Task to carry out >>
Print the full listing exactly.

..............................

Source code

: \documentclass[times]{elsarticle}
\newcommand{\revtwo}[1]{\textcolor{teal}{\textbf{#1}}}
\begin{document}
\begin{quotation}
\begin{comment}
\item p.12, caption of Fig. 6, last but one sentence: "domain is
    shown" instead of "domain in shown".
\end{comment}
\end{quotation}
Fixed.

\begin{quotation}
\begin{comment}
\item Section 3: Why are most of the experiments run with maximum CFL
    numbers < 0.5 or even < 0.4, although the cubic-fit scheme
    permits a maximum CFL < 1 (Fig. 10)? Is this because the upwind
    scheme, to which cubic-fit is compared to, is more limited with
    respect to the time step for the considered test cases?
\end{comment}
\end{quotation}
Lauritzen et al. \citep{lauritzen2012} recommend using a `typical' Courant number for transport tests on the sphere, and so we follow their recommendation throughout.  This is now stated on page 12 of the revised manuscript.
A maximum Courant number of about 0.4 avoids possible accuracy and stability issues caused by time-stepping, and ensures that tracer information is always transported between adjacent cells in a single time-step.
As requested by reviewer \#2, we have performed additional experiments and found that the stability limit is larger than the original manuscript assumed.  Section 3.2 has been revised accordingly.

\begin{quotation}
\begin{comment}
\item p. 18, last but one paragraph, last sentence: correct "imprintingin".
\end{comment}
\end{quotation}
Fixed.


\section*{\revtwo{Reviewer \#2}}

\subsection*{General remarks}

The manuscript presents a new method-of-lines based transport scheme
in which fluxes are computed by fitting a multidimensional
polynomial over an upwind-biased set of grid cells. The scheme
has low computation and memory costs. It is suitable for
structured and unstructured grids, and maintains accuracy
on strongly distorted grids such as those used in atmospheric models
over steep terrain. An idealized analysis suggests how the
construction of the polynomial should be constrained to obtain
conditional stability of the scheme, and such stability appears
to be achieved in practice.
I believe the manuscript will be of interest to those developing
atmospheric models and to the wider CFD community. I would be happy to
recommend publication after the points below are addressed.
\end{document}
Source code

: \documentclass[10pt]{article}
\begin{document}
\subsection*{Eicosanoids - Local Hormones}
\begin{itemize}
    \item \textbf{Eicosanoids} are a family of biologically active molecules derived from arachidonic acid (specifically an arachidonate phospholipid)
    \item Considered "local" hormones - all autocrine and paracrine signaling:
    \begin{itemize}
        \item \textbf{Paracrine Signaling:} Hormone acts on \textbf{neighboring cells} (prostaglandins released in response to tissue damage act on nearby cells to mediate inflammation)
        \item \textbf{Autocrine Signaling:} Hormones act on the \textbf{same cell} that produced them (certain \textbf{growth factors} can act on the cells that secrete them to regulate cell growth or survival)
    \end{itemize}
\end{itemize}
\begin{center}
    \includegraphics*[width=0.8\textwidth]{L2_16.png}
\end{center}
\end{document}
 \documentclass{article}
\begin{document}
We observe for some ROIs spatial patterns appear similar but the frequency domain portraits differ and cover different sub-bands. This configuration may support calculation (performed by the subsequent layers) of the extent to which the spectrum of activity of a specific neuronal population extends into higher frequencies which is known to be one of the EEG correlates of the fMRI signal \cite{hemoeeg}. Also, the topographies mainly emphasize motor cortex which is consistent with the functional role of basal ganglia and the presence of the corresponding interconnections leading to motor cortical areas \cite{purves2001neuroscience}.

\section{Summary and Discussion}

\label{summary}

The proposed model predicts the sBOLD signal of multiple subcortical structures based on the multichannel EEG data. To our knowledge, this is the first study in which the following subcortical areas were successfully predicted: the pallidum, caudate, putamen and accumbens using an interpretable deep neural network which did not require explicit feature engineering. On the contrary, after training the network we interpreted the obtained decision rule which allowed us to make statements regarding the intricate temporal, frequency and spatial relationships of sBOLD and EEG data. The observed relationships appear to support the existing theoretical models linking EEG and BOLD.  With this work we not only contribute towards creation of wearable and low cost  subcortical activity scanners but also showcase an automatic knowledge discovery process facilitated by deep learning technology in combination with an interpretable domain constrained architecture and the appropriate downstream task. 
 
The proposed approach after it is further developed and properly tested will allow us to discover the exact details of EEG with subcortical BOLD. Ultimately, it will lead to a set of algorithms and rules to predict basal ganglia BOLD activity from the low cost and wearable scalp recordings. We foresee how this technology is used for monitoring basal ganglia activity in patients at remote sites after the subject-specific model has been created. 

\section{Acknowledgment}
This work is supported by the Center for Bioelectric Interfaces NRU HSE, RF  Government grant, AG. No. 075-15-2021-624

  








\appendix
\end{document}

..............................

Response for this exercise >>
Source code

: \documentclass[times]{elsarticle}
\newcommand{\revtwo}[1]{\textcolor{teal}{\textbf{#1}}}
\begin{document}
\begin{quotation}
\begin{comment}
\item p.12, caption of Fig. 6, last but one sentence: "domain is
    shown" instead of "domain in shown".
\end{comment}
\end{quotation}
Fixed.

\begin{quotation}
\begin{comment}
\item Section 3: Why are most of the experiments run with maximum CFL
    numbers < 0.5 or even < 0.4, although the cubic-fit scheme
    permits a maximum CFL < 1 (Fig. 10)? Is this because the upwind
    scheme, to which cubic-fit is compared to, is more limited with
    respect to the time step for the considered test cases?
\end{comment}
\end{quotation}
Lauritzen et al. \citep{lauritzen2012} recommend using a `typical' Courant number for transport tests on the sphere, and so we follow their recommendation throughout.  This is now stated on page 12 of the revised manuscript.
A maximum Courant number of about 0.4 avoids possible accuracy and stability issues caused by time-stepping, and ensures that tracer information is always transported between adjacent cells in a single time-step.
As requested by reviewer \#2, we have performed additional experiments and found that the stability limit is larger than the original manuscript assumed.  Section 3.2 has been revised accordingly.

\begin{quotation}
\begin{comment}
\item p. 18, last but one paragraph, last sentence: correct "imprintingin".
\end{comment}
\end{quotation}
Fixed.


\section*{\revtwo{Reviewer \#2}}

\subsection*{General remarks}

The manuscript presents a new method-of-lines based transport scheme
in which fluxes are computed by fitting a multidimensional
polynomial over an upwind-biased set of grid cells. The scheme
has low computation and memory costs. It is suitable for
structured and unstructured grids, and maintains accuracy
on strongly distorted grids such as those used in atmospheric models
over steep terrain. An idealized analysis suggests how the
construction of the polynomial should be constrained to obtain
conditional stability of the scheme, and such stability appears
to be achieved in practice.
I believe the manuscript will be of interest to those developing
atmospheric models and to the wider CFD community. I would be happy to
recommend publication after the points below are addressed.
\end{document}
Source code

: \documentclass[10pt]{article}
\begin{document}
\subsection*{Eicosanoids - Local Hormones}
\begin{itemize}
    \item \textbf{Eicosanoids} are a family of biologically active molecules derived from arachidonic acid (specifically an arachidonate phospholipid)
    \item Considered "local" hormones - all autocrine and paracrine signaling:
    \begin{itemize}
        \item \textbf{Paracrine Signaling:} Hormone acts on \textbf{neighboring cells} (prostaglandins released in response to tissue damage act on nearby cells to mediate inflammation)
        \item \textbf{Autocrine Signaling:} Hormones act on the \textbf{same cell} that produced them (certain \textbf{growth factors} can act on the cells that secrete them to regulate cell growth or survival)
    \end{itemize}
\end{itemize}
\begin{center}
    \includegraphics*[width=0.8\textwidth]{L2_16.png}
\end{center}
\end{document}
 \documentclass{article}
\begin{document}
We observe for some ROIs spatial patterns appear similar but the frequency domain portraits differ and cover different sub-bands. This configuration may support calculation (performed by the subsequent layers) of the extent to which the spectrum of activity of a specific neuronal population extends into higher frequencies which is known to be one of the EEG correlates of the fMRI signal \cite{hemoeeg}. Also, the topographies mainly emphasize motor cortex which is consistent with the functional role of basal ganglia and the presence of the corresponding interconnections leading to motor cortical areas \cite{purves2001neuroscience}.

\section{Summary and Discussion}

\label{summary}

The proposed model predicts the sBOLD signal of multiple subcortical structures based on the multichannel EEG data. To our knowledge, this is the first study in which the following subcortical areas were successfully predicted: the pallidum, caudate, putamen and accumbens using an interpretable deep neural network which did not require explicit feature engineering. On the contrary, after training the network we interpreted the obtained decision rule which allowed us to make statements regarding the intricate temporal, frequency and spatial relationships of sBOLD and EEG data. The observed relationships appear to support the existing theoretical models linking EEG and BOLD.  With this work we not only contribute towards creation of wearable and low cost  subcortical activity scanners but also showcase an automatic knowledge discovery process facilitated by deep learning technology in combination with an interpretable domain constrained architecture and the appropriate downstream task. 
 
The proposed approach after it is further developed and properly tested will allow us to discover the exact details of EEG with subcortical BOLD. Ultimately, it will lead to a set of algorithms and rules to predict basal ganglia BOLD activity from the low cost and wearable scalp recordings. We foresee how this technology is used for monitoring basal ganglia activity in patients at remote sites after the subject-specific model has been created. 

\section{Acknowledgment}
This work is supported by the Center for Bioelectric Interfaces NRU HSE, RF  Government grant, AG. No. 075-15-2021-624

  








\appendix
\end{document}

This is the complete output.